Geçen yıl canlı doğan bebeklerin yüzde 51,3'ü erkek, yüzde 48,7'si kız oldu. Bu sayı 2022'de 1 milyon 35 bin 795 olarak kayıtlara geçmişti.Bir kadının doğurgan olduğu dönem (15-49 yaş grubu) boyunca doğurabileceği ortalama çocuk sayısını ifade eden "toplam doğurganlık hızı" 2001 yılında 2,38 çocuk iken 2023 yılında 1,51 çocuk olarak gerçekleşti.
En yüksek doğurganlık Şanlıurfa’da
Geçen yıl en yüksek toplam doğurganlık hızı 3,27 çocukla Şanlıurfa'da kaydedildi.
Bu ili 2,72 çocukla Şırnak, 2,40 çocukla Mardin izledi. Toplam doğurganlık hızının en düşük olduğu il ise 1,13 çocukla Bartın oldu. Bartın’ı, 1,14 çocuk ile Zonguldak ve Karabük, 1,16 çocuk ile Kütahya izledi.
Cumhurbaşkanı Recep Tayyip Erdoğan, Kabine Toplantısı sonrasında, doğurganlık ve cinsiyet ile ahlaki ve kültürel sağlamlık arasında bağlantılar kurarak, düşen doğurganlık oranının bir "varoluşsal tehdit" olduğunu söyledi.

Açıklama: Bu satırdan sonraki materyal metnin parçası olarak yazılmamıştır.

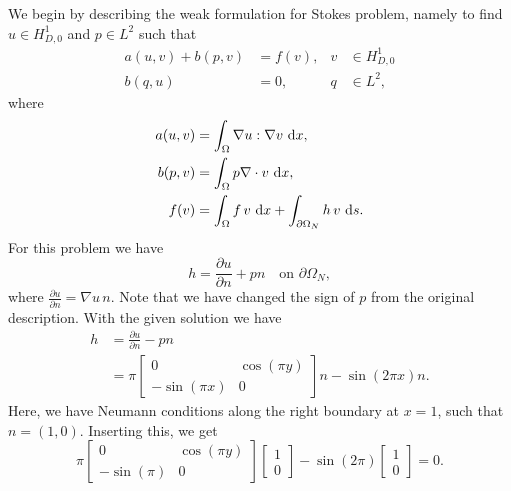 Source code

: \begin{solution}{6.6}\label{sol:6.6}
    We begin by describing the weak formulation for Stokes problem, namely to find $u \in H_{D,0}^{1}$ and $p \in L^{2}$ such that
    \begin{align*}
        a(u, v) + b(p, v) &= f(v), & v &\in H_{D,0}^{1} \\
        b(q, u) &= 0, & q &\in L^{2},
    \end{align*}
    where
    \begin{align*}
        a(u, v) &= \int_{\Omega} \nabla u : \nabla v \, \mathop{}\!\mathrm{d} x, \\
        b(p, v) &= \int_\Omega p \nabla \cdot v \, \mathop{}\!\mathrm{d} x, \\
        f(v) &= \int_{\Omega} f \, v \, \mathop{}\!\mathrm{d} x + \int_{\partial\Omega_N} h \, v \, \mathop{}\!\mathrm{d} s.
    \end{align*}
    For this problem we have
    \begin{equation*}
        h = \frac{\partial u}{\partial n} + p n \quad \text{on } \partial\Omega_N,
    \end{equation*}
    where $\frac{\partial u}{\partial n} = \nabla u \, n$.
    Note that we have changed the sign of $p$ from the original description.
    With the given solution we have
    \begin{align*}
        h &= \frac{\partial u}{\partial n} - p n \\
        &= \pi
        \begin{bmatrix}
            0 & \cos(\pi y) \\
            -\sin(\pi x) & 0
        \end{bmatrix} n - \sin(2 \pi x) n.
    \end{align*}
    Here, we have Neumann conditions along the right boundary at $x = 1$, such that $n = (1, 0)$.
    Inserting this, we get
    \begin{equation*}
        \pi
        \begin{bmatrix}
            0 & \cos(\pi y) \\
            -\sin(\pi) & 0
        \end{bmatrix}
        \begin{bmatrix}
            1 \\ 0
        \end{bmatrix} - \sin(2 \pi)
        \begin{bmatrix}
            1 \\ 0
        \end{bmatrix}
        = 0.
    \end{equation*}


\end{solution}
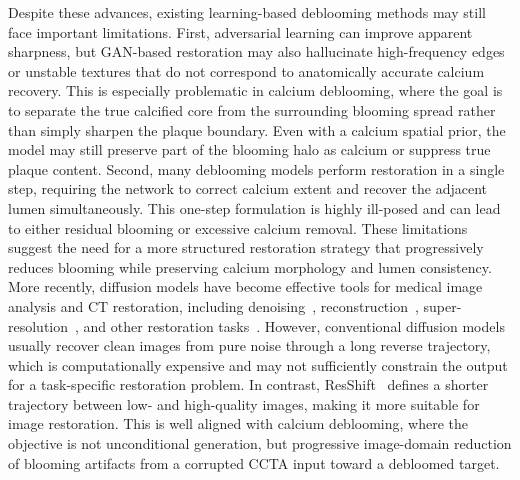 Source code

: \documentclass[singleLetter,times]{sagej}
\begin{document}
Despite these advances, existing learning-based deblooming methods may still face important limitations. First, adversarial learning can improve apparent sharpness, but GAN-based restoration may also hallucinate high-frequency edges or unstable textures that do not correspond to anatomically accurate calcium recovery. This is especially problematic in calcium deblooming, where the goal is to separate the true calcified core from the surrounding blooming spread rather than simply sharpen the plaque boundary. Even with a calcium spatial prior, the model may still preserve part of the blooming halo as calcium or suppress true plaque content. Second, many deblooming models perform restoration in a single step, requiring the network to correct calcium extent and recover the adjacent lumen simultaneously. This one-step formulation is highly ill-posed and can lead to either residual blooming or excessive calcium removal. These limitations suggest the need for a more structured restoration strategy that progressively reduces blooming while preserving calcium morphology and lumen consistency.
More recently, diffusion models have become effective tools for medical image analysis and CT restoration, including denoising~\cite{xia2022lowdosectusingdenoising,liuZeroShotdenoising}, reconstruction~\cite{Peng2024}, super-resolution~\cite{niu20243dphotoncountingct,wiedeman2024photoncountingctusingconditional}, and other restoration tasks~\cite{Graf2023,hidiff,LatentPaint,liu2025erasediffusionempoweringobject,ShiPrivacy,wang2025pathologyinformedlatentdiffusionmodel,WODZINSKI2024109129}. However, conventional diffusion models usually recover clean images from pure noise through a long reverse trajectory, which is computationally expensive and may not sufficiently constrain the output for a task-specific restoration problem. In contrast, ResShift~\cite{resshift} defines a shorter trajectory between low- and high-quality images, making it more suitable for image restoration. This is well aligned with calcium deblooming, where the objective is not unconditional generation, but progressive image-domain reduction of blooming artifacts from a corrupted CCTA input toward a debloomed target.
\end{document}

Batı hayat tarzının özendirilmesi ve ekonomi
Türkiye’deki doğum oranlarının düşme sebebi Batı tarzı hayatın özendirilmesi ve iktisadi sıkıntılardır. Bugün, maalesef ortalama altı bir evin kirası, asgarî ücretin üzerinde. Evlilik masrafları ise 500-600 bin civarında seyrediyor. Evet, hükümetin yeni evlenen çiftlere faizsiz kredi kampanyası gibi teşvikler var; fakat bunlar son derece yetersiz. Zaten bir kiralık eve “selam” vermek, depozito ve emlakçı bedeliyle 100 bin liradan başlıyor. Aile müessesesi mukaddestir, sadece para değildir, doğru. Şimdilerde kendi yağında kavrulmak bile “lüks” hâle geldi.